▶ _What to do_: Every record, from first to last, should be retyped word for word.
┏━━
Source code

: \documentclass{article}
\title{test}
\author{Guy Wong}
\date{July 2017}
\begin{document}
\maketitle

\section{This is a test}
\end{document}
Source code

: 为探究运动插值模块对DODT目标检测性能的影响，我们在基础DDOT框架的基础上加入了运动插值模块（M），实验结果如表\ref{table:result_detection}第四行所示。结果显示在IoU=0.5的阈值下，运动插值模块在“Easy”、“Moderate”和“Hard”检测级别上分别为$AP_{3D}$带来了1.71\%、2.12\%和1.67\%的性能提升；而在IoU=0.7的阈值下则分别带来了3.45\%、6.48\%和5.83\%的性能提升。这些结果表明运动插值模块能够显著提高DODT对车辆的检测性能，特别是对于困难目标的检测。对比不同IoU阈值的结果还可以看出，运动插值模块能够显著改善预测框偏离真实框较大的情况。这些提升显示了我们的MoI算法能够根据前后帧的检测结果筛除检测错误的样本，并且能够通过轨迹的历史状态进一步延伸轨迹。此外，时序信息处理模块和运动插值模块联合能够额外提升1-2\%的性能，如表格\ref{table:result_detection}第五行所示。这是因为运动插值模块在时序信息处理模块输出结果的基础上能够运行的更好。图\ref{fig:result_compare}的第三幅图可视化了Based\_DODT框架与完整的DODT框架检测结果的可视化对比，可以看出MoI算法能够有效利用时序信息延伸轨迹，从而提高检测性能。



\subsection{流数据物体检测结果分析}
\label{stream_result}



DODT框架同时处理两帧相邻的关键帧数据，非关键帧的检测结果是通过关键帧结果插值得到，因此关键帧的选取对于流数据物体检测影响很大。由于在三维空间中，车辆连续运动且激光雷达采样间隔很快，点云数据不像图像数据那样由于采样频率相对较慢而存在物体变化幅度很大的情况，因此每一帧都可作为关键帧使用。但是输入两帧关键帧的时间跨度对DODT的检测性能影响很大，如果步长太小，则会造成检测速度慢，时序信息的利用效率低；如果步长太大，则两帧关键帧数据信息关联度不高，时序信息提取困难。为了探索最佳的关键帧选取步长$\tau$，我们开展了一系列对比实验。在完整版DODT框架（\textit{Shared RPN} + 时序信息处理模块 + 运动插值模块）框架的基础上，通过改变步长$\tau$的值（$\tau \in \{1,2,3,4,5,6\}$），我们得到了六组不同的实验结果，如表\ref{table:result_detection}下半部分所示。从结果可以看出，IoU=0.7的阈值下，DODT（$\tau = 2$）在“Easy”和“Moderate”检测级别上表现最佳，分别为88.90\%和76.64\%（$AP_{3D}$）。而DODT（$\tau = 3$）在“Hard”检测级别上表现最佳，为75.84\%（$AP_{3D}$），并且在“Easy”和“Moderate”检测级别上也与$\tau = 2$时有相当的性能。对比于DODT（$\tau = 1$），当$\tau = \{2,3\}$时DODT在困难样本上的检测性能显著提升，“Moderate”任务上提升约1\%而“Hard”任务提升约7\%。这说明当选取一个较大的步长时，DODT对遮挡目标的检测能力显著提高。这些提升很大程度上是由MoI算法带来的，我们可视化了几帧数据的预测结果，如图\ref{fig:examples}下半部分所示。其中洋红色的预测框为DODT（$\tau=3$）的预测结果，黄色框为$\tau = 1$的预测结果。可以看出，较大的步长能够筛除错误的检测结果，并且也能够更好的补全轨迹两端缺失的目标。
┗━━
▶ _Response box_:
Source code

: \documentclass{article}
\title{test}
\author{Guy Wong}
\date{July 2017}
\begin{document}
\maketitle

\section{This is a test}
\end{document}
Source code

: 为探究运动插值模块对DODT目标检测性能的影响，我们在基础DDOT框架的基础上加入了运动插值模块（M），实验结果如表\ref{table:result_detection}第四行所示。结果显示在IoU=0.5的阈值下，运动插值模块在“Easy”、“Moderate”和“Hard”检测级别上分别为$AP_{3D}$带来了1.71\%、2.12\%和1.67\%的性能提升；而在IoU=0.7的阈值下则分别带来了3.45\%、6.48\%和5.83\%的性能提升。这些结果表明运动插值模块能够显著提高DODT对车辆的检测性能，特别是对于困难目标的检测。对比不同IoU阈值的结果还可以看出，运动插值模块能够显著改善预测框偏离真实框较大的情况。这些提升显示了我们的MoI算法能够根据前后帧的检测结果筛除检测错误的样本，并且能够通过轨迹的历史状态进一步延伸轨迹。此外，时序信息处理模块和运动插值模块联合能够额外提升1-2\%的性能，如表格\ref{table:result_detection}第五行所示。这是因为运动插值模块在时序信息处理模块输出结果的基础上能够运行的更好。图\ref{fig:result_compare}的第三幅图可视化了Based\_DODT框架与完整的DODT框架检测结果的可视化对比，可以看出MoI算法能够有效利用时序信息延伸轨迹，从而提高检测性能。



\subsection{流数据物体检测结果分析}
\label{stream_result}



DODT框架同时处理两帧相邻的关键帧数据，非关键帧的检测结果是通过关键帧结果插值得到，因此关键帧的选取对于流数据物体检测影响很大。由于在三维空间中，车辆连续运动且激光雷达采样间隔很快，点云数据不像图像数据那样由于采样频率相对较慢而存在物体变化幅度很大的情况，因此每一帧都可作为关键帧使用。但是输入两帧关键帧的时间跨度对DODT的检测性能影响很大，如果步长太小，则会造成检测速度慢，时序信息的利用效率低；如果步长太大，则两帧关键帧数据信息关联度不高，时序信息提取困难。为了探索最佳的关键帧选取步长$\tau$，我们开展了一系列对比实验。在完整版DODT框架（\textit{Shared RPN} + 时序信息处理模块 + 运动插值模块）框架的基础上，通过改变步长$\tau$的值（$\tau \in \{1,2,3,4,5,6\}$），我们得到了六组不同的实验结果，如表\ref{table:result_detection}下半部分所示。从结果可以看出，IoU=0.7的阈值下，DODT（$\tau = 2$）在“Easy”和“Moderate”检测级别上表现最佳，分别为88.90\%和76.64\%（$AP_{3D}$）。而DODT（$\tau = 3$）在“Hard”检测级别上表现最佳，为75.84\%（$AP_{3D}$），并且在“Easy”和“Moderate”检测级别上也与$\tau = 2$时有相当的性能。对比于DODT（$\tau = 1$），当$\tau = \{2,3\}$时DODT在困难样本上的检测性能显著提升，“Moderate”任务上提升约1\%而“Hard”任务提升约7\%。这说明当选取一个较大的步长时，DODT对遮挡目标的检测能力显著提高。这些提升很大程度上是由MoI算法带来的，我们可视化了几帧数据的预测结果，如图\ref{fig:examples}下半部分所示。其中洋红色的预测框为DODT（$\tau=3$）的预测结果，黄色框为$\tau = 1$的预测结果。可以看出，较大的步长能够筛除错误的检测结果，并且也能够更好的补全轨迹两端缺失的目标。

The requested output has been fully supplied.